──────── RECORDS SHOWN
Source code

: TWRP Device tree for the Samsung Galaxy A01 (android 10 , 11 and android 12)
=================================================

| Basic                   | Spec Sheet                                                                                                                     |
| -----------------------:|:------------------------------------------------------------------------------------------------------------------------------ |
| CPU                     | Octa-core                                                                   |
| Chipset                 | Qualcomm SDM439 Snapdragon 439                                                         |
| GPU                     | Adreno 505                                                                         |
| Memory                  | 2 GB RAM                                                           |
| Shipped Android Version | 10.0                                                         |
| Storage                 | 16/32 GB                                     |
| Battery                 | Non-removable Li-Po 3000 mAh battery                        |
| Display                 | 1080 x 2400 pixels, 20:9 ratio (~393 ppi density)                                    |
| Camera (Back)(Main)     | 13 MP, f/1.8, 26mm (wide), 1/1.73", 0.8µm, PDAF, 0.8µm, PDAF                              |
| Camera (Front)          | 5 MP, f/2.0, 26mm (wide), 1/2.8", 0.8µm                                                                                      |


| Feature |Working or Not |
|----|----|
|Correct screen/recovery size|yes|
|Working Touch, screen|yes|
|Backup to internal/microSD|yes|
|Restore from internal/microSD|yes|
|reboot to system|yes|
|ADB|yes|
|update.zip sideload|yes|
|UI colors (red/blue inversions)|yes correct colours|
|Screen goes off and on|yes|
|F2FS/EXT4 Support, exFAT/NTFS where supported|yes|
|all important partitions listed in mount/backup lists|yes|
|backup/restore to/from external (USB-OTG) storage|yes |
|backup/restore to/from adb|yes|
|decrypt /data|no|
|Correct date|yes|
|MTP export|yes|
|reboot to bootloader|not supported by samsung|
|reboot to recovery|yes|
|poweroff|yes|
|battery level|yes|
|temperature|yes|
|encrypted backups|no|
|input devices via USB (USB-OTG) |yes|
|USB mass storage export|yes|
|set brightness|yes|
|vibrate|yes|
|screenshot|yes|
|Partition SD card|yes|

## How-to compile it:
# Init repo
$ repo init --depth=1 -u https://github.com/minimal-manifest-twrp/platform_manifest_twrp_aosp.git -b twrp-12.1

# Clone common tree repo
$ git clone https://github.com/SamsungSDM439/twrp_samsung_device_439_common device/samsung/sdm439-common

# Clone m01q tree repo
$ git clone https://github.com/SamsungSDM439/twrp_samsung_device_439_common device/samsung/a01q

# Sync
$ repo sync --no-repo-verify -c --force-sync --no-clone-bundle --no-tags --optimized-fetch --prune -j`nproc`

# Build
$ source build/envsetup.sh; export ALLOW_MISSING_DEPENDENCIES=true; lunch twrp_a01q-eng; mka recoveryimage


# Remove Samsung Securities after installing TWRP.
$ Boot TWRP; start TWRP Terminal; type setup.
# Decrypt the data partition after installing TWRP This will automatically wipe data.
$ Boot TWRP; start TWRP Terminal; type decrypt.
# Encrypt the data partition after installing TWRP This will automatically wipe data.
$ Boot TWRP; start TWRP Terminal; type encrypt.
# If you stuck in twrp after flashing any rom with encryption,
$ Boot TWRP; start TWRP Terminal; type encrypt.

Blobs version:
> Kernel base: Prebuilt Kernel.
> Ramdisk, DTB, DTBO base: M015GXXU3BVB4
────────────────
* **TASK DIRECTIONS**: Would you copy out exactly the lines from the one holding "supported by samsung|" through the end of the entries above, both ends included?

* **RESPONSE TO THIS TASK**:
|reboot to bootloader|not supported by samsung|
|reboot to recovery|yes|
|poweroff|yes|
|battery level|yes|
|temperature|yes|
|encrypted backups|no|
|input devices via USB (USB-OTG) |yes|
|USB mass storage export|yes|
|set brightness|yes|
|vibrate|yes|
|screenshot|yes|
|Partition SD card|yes|

## How-to compile it:
# Init repo
$ repo init --depth=1 -u https://github.com/minimal-manifest-twrp/platform_manifest_twrp_aosp.git -b twrp-12.1

# Clone common tree repo
$ git clone https://github.com/SamsungSDM439/twrp_samsung_device_439_common device/samsung/sdm439-common

# Clone m01q tree repo
$ git clone https://github.com/SamsungSDM439/twrp_samsung_device_439_common device/samsung/a01q

# Sync
$ repo sync --no-repo-verify -c --force-sync --no-clone-bundle --no-tags --optimized-fetch --prune -j`nproc`

# Build
$ source build/envsetup.sh; export ALLOW_MISSING_DEPENDENCIES=true; lunch twrp_a01q-eng; mka recoveryimage


# Remove Samsung Securities after installing TWRP.
$ Boot TWRP; start TWRP Terminal; type setup.
# Decrypt the data partition after installing TWRP This will automatically wipe data.
$ Boot TWRP; start TWRP Terminal; type decrypt.
# Encrypt the data partition after installing TWRP This will automatically wipe data.
$ Boot TWRP; start TWRP Terminal; type encrypt.
# If you stuck in twrp after flashing any rom with encryption,
$ Boot TWRP; start TWRP Terminal; type encrypt.

Blobs version:
> Kernel base: Prebuilt Kernel.
> Ramdisk, DTB, DTBO base: M015GXXU3BVB4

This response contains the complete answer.